Home Featured Fuoco sees off Norris in Monaco sprint to give Charouz first F2 win

Fuoco sees off Norris in Monaco sprint to give Charouz first F2 win

by Peter Allen
F2

Photo: Zak Mauger / FIA Formula 2

Antonio Fuoco kept Lando Norris at bay to win an interrupted Monaco Formula 2 sprint race, handing the Charouz team its first win in the series.

Ferrari junior Fuoco led from reversed-grid pole position, having finished the feature race in eighth place despite a drive-through penalty for putting Luca Ghiotto in the barrier at the start.

Norris, who also picked up a penalty in the feature race for contact, started third on the grid and took a place at the start from a slower-starting Jack Aitken, who then lacked power up the hill and had to retire with a technical issue.

An early virtual safety car to clear cars stranded on the grid was followed by a full safety car when Sean Gelael crashed heavily at the Swimming Pool on lap four of 30.

After initially building a one-second lead at the restart, Fuoco’s advantage was cut by Norris to just 0.3 seconds at one stage, before a particularly slow lap from the McLaren junior increased the gap to 1.7s.

Following a brief VSC when George Russell crashed on lap 20, Fuoco’s lead went above three seconds, where it remained until the safety car returned on lap 27 when Alex Albon and Roy Nissany collided exiting the tunnel.
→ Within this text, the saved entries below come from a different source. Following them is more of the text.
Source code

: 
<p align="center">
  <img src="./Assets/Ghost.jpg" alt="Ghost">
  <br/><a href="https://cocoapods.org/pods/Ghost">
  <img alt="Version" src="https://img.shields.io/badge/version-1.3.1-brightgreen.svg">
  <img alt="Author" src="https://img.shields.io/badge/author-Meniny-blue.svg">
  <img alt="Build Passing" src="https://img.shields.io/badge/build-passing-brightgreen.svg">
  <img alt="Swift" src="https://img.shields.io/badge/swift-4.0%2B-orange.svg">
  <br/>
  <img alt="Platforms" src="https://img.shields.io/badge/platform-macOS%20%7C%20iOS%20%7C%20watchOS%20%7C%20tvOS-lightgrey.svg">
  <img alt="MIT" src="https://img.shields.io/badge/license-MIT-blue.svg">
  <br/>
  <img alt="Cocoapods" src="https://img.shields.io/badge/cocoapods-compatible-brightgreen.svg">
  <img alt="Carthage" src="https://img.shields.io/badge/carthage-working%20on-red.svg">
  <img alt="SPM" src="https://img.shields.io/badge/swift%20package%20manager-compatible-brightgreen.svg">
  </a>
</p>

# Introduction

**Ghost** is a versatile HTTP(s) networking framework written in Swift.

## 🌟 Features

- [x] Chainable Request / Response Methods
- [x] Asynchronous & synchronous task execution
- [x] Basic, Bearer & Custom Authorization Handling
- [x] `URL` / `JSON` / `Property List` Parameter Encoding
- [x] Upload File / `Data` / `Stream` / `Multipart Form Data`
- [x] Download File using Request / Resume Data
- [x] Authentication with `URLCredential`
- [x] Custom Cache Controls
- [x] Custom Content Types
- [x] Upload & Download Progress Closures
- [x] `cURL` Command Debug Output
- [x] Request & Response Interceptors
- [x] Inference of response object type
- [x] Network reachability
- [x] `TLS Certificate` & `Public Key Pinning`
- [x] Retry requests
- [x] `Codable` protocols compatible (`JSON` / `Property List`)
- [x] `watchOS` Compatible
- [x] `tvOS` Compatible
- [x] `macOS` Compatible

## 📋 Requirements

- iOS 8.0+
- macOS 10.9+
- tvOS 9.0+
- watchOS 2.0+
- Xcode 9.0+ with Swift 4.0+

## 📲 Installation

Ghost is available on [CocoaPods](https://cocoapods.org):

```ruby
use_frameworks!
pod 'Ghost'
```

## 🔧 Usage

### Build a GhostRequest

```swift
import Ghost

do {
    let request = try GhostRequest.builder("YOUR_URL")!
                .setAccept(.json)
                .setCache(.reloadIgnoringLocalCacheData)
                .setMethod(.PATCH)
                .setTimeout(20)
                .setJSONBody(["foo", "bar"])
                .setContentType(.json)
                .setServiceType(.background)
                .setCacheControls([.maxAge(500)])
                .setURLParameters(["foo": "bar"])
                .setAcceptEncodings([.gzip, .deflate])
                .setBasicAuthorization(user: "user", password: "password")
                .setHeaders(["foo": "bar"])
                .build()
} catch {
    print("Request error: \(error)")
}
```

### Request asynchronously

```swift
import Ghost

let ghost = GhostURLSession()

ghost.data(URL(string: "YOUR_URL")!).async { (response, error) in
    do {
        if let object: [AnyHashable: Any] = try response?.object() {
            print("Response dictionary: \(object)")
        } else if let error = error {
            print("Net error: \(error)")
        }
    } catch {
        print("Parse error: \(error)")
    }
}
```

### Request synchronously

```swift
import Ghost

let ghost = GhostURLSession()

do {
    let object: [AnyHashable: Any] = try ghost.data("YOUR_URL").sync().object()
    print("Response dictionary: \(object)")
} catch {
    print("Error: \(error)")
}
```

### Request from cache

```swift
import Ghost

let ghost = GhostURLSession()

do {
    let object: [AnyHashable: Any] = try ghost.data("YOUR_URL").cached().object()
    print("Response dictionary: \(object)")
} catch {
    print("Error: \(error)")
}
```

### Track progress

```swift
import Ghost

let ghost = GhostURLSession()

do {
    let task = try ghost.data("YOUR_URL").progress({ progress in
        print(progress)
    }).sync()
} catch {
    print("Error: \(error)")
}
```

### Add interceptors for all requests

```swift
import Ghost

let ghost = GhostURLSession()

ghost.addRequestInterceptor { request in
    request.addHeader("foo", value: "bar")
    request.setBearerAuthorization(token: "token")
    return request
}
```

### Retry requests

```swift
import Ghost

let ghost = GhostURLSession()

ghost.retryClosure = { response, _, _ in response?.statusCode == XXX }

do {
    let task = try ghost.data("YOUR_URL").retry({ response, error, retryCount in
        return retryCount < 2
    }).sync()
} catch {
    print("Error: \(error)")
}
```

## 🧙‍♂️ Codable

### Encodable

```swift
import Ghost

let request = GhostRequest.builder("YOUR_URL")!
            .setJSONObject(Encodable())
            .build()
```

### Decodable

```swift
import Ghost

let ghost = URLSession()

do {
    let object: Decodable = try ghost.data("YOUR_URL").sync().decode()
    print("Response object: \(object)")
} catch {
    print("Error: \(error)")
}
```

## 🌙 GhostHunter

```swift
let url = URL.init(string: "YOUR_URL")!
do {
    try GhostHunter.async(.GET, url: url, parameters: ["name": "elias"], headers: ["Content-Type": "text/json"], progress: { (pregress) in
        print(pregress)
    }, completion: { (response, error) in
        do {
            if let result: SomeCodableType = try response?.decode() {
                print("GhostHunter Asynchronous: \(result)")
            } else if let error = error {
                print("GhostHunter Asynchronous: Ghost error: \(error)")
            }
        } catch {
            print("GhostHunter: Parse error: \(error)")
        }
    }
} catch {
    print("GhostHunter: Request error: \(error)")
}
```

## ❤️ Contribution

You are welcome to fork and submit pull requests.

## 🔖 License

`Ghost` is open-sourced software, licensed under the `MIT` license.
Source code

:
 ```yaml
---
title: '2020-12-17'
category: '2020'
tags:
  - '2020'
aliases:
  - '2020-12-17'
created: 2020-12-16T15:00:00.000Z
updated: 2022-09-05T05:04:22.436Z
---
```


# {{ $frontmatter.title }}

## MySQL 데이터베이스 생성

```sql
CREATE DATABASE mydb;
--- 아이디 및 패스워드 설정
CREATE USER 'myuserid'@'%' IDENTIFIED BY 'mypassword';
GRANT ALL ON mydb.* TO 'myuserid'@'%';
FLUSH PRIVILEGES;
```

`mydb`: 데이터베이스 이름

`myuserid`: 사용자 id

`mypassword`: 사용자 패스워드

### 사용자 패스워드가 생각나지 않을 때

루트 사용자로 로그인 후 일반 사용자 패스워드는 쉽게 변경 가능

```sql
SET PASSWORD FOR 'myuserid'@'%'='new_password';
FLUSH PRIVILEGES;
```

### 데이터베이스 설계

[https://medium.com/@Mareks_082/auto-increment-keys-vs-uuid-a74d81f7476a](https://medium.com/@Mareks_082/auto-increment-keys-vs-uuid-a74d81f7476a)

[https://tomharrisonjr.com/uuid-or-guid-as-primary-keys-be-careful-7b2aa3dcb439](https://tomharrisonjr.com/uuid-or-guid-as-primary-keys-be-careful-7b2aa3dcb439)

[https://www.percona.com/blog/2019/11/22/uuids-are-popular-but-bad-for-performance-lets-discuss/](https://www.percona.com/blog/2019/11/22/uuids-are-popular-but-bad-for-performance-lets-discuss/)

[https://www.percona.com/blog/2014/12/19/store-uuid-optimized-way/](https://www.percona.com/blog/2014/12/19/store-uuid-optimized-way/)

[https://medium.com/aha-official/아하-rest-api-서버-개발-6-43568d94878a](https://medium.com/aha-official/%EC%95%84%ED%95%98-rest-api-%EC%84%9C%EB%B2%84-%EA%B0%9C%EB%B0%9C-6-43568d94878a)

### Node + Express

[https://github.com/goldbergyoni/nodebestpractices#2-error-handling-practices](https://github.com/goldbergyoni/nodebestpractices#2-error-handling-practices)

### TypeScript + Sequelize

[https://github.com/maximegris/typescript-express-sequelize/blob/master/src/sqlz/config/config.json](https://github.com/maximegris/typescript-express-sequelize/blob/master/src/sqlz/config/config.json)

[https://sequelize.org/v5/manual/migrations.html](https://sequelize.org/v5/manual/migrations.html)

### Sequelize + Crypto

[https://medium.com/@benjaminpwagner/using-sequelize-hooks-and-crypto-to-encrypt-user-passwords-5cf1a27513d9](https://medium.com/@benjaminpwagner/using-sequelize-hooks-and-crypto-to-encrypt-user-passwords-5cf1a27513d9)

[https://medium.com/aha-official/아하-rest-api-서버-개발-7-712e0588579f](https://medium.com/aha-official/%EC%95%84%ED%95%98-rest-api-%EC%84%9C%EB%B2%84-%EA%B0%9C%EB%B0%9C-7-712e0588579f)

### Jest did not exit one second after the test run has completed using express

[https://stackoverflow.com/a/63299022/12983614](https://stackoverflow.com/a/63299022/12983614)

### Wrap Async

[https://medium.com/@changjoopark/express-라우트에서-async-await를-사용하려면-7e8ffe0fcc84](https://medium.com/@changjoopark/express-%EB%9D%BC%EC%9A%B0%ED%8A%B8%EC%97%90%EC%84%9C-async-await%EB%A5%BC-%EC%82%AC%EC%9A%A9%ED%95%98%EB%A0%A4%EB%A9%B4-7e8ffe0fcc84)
With little warning, the race was restarted with two laps to go with Norris right up behind Fuoco, but the Italian enjoyed a good gap once he put his foot down out of the Swimming Pool section.

The race was immediately neutralised once again when both Nirei Fukuzumi and Santino Ferrucci skated deep into La Rascasse on the restart – with Ferrucci suspecting there was fluid on track.
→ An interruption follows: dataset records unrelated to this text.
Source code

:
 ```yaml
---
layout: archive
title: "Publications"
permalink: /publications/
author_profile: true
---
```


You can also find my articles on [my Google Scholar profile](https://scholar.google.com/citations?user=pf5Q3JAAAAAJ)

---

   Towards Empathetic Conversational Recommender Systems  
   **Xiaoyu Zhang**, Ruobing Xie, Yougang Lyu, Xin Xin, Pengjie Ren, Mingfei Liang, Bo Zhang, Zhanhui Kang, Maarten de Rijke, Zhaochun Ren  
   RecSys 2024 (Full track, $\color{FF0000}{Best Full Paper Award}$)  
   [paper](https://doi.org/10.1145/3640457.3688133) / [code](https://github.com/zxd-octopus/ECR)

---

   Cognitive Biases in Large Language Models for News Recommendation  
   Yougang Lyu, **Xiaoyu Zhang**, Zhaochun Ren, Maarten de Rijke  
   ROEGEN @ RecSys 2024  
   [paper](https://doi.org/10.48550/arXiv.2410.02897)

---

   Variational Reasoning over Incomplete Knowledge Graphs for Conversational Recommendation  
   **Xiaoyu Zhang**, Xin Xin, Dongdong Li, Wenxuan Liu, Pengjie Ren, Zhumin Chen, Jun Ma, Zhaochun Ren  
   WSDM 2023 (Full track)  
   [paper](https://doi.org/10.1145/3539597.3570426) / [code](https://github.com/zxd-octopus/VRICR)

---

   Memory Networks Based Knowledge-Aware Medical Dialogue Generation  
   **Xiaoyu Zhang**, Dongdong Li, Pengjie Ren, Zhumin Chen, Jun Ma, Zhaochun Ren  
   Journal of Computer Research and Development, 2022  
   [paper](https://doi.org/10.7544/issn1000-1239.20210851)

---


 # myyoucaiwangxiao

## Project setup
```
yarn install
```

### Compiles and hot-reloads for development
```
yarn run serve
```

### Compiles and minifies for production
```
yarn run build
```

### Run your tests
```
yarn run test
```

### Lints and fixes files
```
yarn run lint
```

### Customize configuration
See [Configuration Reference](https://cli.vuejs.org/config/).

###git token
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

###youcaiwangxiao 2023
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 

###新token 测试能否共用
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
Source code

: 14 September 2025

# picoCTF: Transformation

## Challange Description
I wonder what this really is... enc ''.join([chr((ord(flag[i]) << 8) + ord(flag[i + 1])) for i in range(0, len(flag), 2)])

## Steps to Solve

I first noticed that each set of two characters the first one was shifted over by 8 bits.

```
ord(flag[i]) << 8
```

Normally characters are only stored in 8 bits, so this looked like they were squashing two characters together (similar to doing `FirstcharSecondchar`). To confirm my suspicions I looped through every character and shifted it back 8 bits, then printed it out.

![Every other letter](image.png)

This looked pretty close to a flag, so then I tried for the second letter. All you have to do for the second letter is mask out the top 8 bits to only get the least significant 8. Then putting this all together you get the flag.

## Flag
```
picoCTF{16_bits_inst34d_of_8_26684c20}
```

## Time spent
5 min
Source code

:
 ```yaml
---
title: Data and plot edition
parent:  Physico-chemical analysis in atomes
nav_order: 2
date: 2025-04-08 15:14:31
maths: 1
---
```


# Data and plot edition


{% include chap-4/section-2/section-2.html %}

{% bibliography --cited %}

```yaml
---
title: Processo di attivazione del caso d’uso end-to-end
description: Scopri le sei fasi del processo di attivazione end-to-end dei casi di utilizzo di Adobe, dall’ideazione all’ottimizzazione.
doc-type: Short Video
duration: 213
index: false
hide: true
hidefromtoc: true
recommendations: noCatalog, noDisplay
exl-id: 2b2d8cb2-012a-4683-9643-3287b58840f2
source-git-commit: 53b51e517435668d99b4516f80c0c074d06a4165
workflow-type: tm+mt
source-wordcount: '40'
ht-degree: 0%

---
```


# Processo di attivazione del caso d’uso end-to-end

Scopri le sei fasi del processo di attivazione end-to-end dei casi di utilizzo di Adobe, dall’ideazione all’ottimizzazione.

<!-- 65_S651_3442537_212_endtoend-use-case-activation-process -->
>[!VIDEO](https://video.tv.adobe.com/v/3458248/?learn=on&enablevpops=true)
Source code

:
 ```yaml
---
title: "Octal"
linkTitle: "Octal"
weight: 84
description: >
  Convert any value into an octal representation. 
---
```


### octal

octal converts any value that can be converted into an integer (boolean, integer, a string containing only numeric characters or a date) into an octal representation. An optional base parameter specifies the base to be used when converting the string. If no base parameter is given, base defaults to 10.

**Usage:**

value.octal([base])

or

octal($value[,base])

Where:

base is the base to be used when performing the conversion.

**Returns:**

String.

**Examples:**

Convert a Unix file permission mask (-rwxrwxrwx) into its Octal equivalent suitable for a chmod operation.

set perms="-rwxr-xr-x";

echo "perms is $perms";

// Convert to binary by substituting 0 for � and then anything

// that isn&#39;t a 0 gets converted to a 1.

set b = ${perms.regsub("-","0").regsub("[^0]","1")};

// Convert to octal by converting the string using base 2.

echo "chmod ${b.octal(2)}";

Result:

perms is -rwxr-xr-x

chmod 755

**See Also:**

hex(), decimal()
That secured Fuoco victory, while Norris’ second place increases his championship lead to 29 points after both Albon and Russell failed to score once again.
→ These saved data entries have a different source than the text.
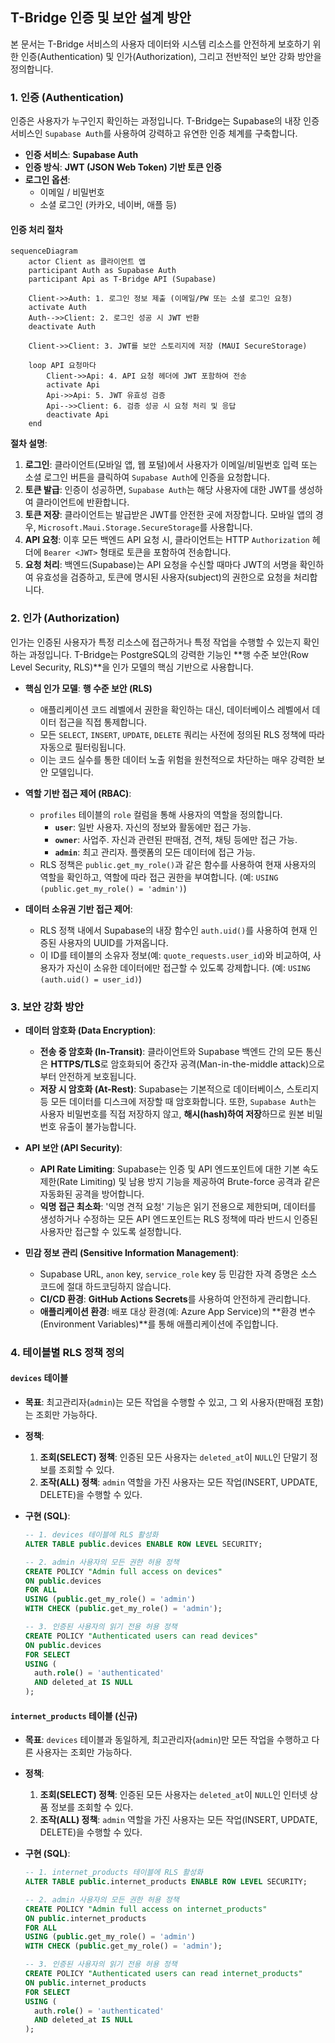 ## T-Bridge 인증 및 보안 설계 방안

본 문서는 T-Bridge 서비스의 사용자 데이터와 시스템 리소스를 안전하게 보호하기 위한 인증(Authentication) 및 인가(Authorization), 그리고 전반적인 보안 강화 방안을 정의합니다.

### 1. 인증 (Authentication)

인증은 사용자가 누구인지 확인하는 과정입니다. T-Bridge는 Supabase의 내장 인증 서비스인 `Supabase Auth`를 사용하여 강력하고 유연한 인증 체계를 구축합니다.

- **인증 서비스**: **Supabase Auth**
- **인증 방식**: **JWT (JSON Web Token) 기반 토큰 인증**
- **로그인 옵션**:
    - 이메일 / 비밀번호
    - 소셜 로그인 (카카오, 네이버, 애플 등)

#### 인증 처리 절차

```mermaid
sequenceDiagram
    actor Client as 클라이언트 앱
    participant Auth as Supabase Auth
    participant Api as T-Bridge API (Supabase)

    Client->>Auth: 1. 로그인 정보 제출 (이메일/PW 또는 소셜 로그인 요청)
    activate Auth
    Auth-->>Client: 2. 로그인 성공 시 JWT 반환
    deactivate Auth

    Client->>Client: 3. JWT를 보안 스토리지에 저장 (MAUI SecureStorage)

    loop API 요청마다
        Client->>Api: 4. API 요청 헤더에 JWT 포함하여 전송
        activate Api
        Api->>Api: 5. JWT 유효성 검증
        Api-->>Client: 6. 검증 성공 시 요청 처리 및 응답
        deactivate Api
    end
```

**절차 설명**:
1.  **로그인**: 클라이언트(모바일 앱, 웹 포털)에서 사용자가 이메일/비밀번호 입력 또는 소셜 로그인 버튼을 클릭하여 `Supabase Auth`에 인증을 요청합니다.
2.  **토큰 발급**: 인증이 성공하면, `Supabase Auth`는 해당 사용자에 대한 JWT를 생성하여 클라이언트에 반환합니다.
3.  **토큰 저장**: 클라이언트는 발급받은 JWT를 안전한 곳에 저장합니다. 모바일 앱의 경우, `Microsoft.Maui.Storage.SecureStorage`를 사용합니다.
4.  **API 요청**: 이후 모든 백엔드 API 요청 시, 클라이언트는 HTTP `Authorization` 헤더에 `Bearer <JWT>` 형태로 토큰을 포함하여 전송합니다.
5.  **요청 처리**: 백엔드(Supabase)는 API 요청을 수신할 때마다 JWT의 서명을 확인하여 유효성을 검증하고, 토큰에 명시된 사용자(subject)의 권한으로 요청을 처리합니다.

### 2. 인가 (Authorization)

인가는 인증된 사용자가 특정 리소스에 접근하거나 특정 작업을 수행할 수 있는지 확인하는 과정입니다. T-Bridge는 PostgreSQL의 강력한 기능인 **행 수준 보안(Row Level Security, RLS)**을 인가 모델의 핵심 기반으로 사용합니다.

- **핵심 인가 모델**: **행 수준 보안 (RLS)**
    - 애플리케이션 코드 레벨에서 권한을 확인하는 대신, 데이터베이스 레벨에서 데이터 접근을 직접 통제합니다.
    - 모든 `SELECT`, `INSERT`, `UPDATE`, `DELETE` 쿼리는 사전에 정의된 RLS 정책에 따라 자동으로 필터링됩니다.
    - 이는 코드 실수를 통한 데이터 노출 위험을 원천적으로 차단하는 매우 강력한 보안 모델입니다.

- **역할 기반 접근 제어 (RBAC)**:
    - `profiles` 테이블의 `role` 컬럼을 통해 사용자의 역할을 정의합니다.
        - **`user`**: 일반 사용자. 자신의 정보와 활동에만 접근 가능.
        - **`owner`**: 사업주. 자신과 관련된 판매점, 견적, 채팅 등에만 접근 가능.
        - **`admin`**: 최고 관리자. 플랫폼의 모든 데이터에 접근 가능.
    - RLS 정책은 `public.get_my_role()`과 같은 함수를 사용하여 현재 사용자의 역할을 확인하고, 역할에 따라 접근 권한을 부여합니다. (예: `USING (public.get_my_role() = 'admin')`)

- **데이터 소유권 기반 접근 제어**:
    - RLS 정책 내에서 Supabase의 내장 함수인 `auth.uid()`를 사용하여 현재 인증된 사용자의 UUID를 가져옵니다.
    - 이 ID를 테이블의 소유자 정보(예: `quote_requests.user_id`)와 비교하여, 사용자가 자신이 소유한 데이터에만 접근할 수 있도록 강제합니다. (예: `USING (auth.uid() = user_id)`)

### 3. 보안 강화 방안

- **데이터 암호화 (Data Encryption)**:
    - **전송 중 암호화 (In-Transit)**: 클라이언트와 Supabase 백엔드 간의 모든 통신은 **HTTPS/TLS**로 암호화되어 중간자 공격(Man-in-the-middle attack)으로부터 안전하게 보호됩니다.
    - **저장 시 암호화 (At-Rest)**: Supabase는 기본적으로 데이터베이스, 스토리지 등 모든 데이터를 디스크에 저장할 때 암호화합니다. 또한, `Supabase Auth`는 사용자 비밀번호를 직접 저장하지 않고, **해시(hash)하여 저장**하므로 원본 비밀번호 유출이 불가능합니다.

- **API 보안 (API Security)**:
    - **API Rate Limiting**: Supabase는 인증 및 API 엔드포인트에 대한 기본 속도 제한(Rate Limiting) 및 남용 방지 기능을 제공하여 Brute-force 공격과 같은 자동화된 공격을 방어합니다.
    - **익명 접근 최소화**: '익명 견적 요청' 기능은 읽기 전용으로 제한되며, 데이터를 생성하거나 수정하는 모든 API 엔드포인트는 RLS 정책에 따라 반드시 인증된 사용자만 접근할 수 있도록 설정합니다.

- **민감 정보 관리 (Sensitive Information Management)**:
    - Supabase URL, `anon` key, `service_role` key 등 민감한 자격 증명은 소스 코드에 절대 하드코딩하지 않습니다.
    - **CI/CD 환경**: **GitHub Actions Secrets**를 사용하여 안전하게 관리합니다.
    - **애플리케이션 환경**: 배포 대상 환경(예: Azure App Service)의 **환경 변수(Environment Variables)**를 통해 애플리케이션에 주입합니다.

### 4. 테이블별 RLS 정책 정의

#### `devices` 테이블
- **목표**: 최고관리자(`admin`)는 모든 작업을 수행할 수 있고, 그 외 사용자(판매점 포함)는 조회만 가능하다.
- **정책**:
    1.  **조회(SELECT) 정책**: 인증된 모든 사용자는 `deleted_at`이 `NULL`인 단말기 정보를 조회할 수 있다.
    2.  **조작(ALL) 정책**: `admin` 역할을 가진 사용자는 모든 작업(INSERT, UPDATE, DELETE)을 수행할 수 있다.

- **구현 (SQL)**:
    ```sql
    -- 1. devices 테이블에 RLS 활성화
    ALTER TABLE public.devices ENABLE ROW LEVEL SECURITY;

    -- 2. admin 사용자의 모든 권한 허용 정책
    CREATE POLICY "Admin full access on devices"
    ON public.devices
    FOR ALL
    USING (public.get_my_role() = 'admin')
    WITH CHECK (public.get_my_role() = 'admin');

    -- 3. 인증된 사용자의 읽기 전용 허용 정책
    CREATE POLICY "Authenticated users can read devices"
    ON public.devices
    FOR SELECT
    USING (
      auth.role() = 'authenticated'
      AND deleted_at IS NULL
    );
    ```

#### `internet_products` 테이블 (신규)
- **목표**: `devices` 테이블과 동일하게, 최고관리자(`admin`)만 모든 작업을 수행하고 다른 사용자는 조회만 가능하다.
- **정책**:
    1.  **조회(SELECT) 정책**: 인증된 모든 사용자는 `deleted_at`이 `NULL`인 인터넷 상품 정보를 조회할 수 있다.
    2.  **조작(ALL) 정책**: `admin` 역할을 가진 사용자는 모든 작업(INSERT, UPDATE, DELETE)을 수행할 수 있다.

- **구현 (SQL)**:
    ```sql
    -- 1. internet_products 테이블에 RLS 활성화
    ALTER TABLE public.internet_products ENABLE ROW LEVEL SECURITY;

    -- 2. admin 사용자의 모든 권한 허용 정책
    CREATE POLICY "Admin full access on internet_products"
    ON public.internet_products
    FOR ALL
    USING (public.get_my_role() = 'admin')
    WITH CHECK (public.get_my_role() = 'admin');

    -- 3. 인증된 사용자의 읽기 전용 허용 정책
    CREATE POLICY "Authenticated users can read internet_products"
    ON public.internet_products
    FOR SELECT
    USING (
      auth.role() = 'authenticated'
      AND deleted_at IS NULL
    );
    ```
Louis Deletraz made it a double podium for Charouz after holding off feature race winner Artem Markelov in an intense battle, with the Swiss driver describing it as the hardest race of his life.

Having gained two places off the line with a strong start, Markelov put a superb move on Arjun Maini inside at La Rascasse on lap 17 to take fourth.

He instantly closed the gap to Deletraz, who later revealed he was struggling to change gear with a dashboard issue.

After one attempt to go around the outside at Sainte Devote, Markelov later ran alongside Deletraz all the way up the hill to Massenet, but could not get ahead.

With five laps to go, they made contact at Anthony Nogues when Markelov tried an optimistic move, but Deletraz managed to stay out of the barriers and held the position until the end.

Markelov moves up to second in the championship, level with Albon.

Roberto Merhi took fifth late on from Maini, with Maini protesting that he was passed under safety car conditions.

Maximilian Gunther was seventh while Nicholas Latifi took the final point despite pitting twice. Nyck de Vries and Luca Ghiotto were the final finishers in ninth and 10th, one lap down after being left on the grid at the start – the latter after hitting the stalled car of Tadasuke Makino.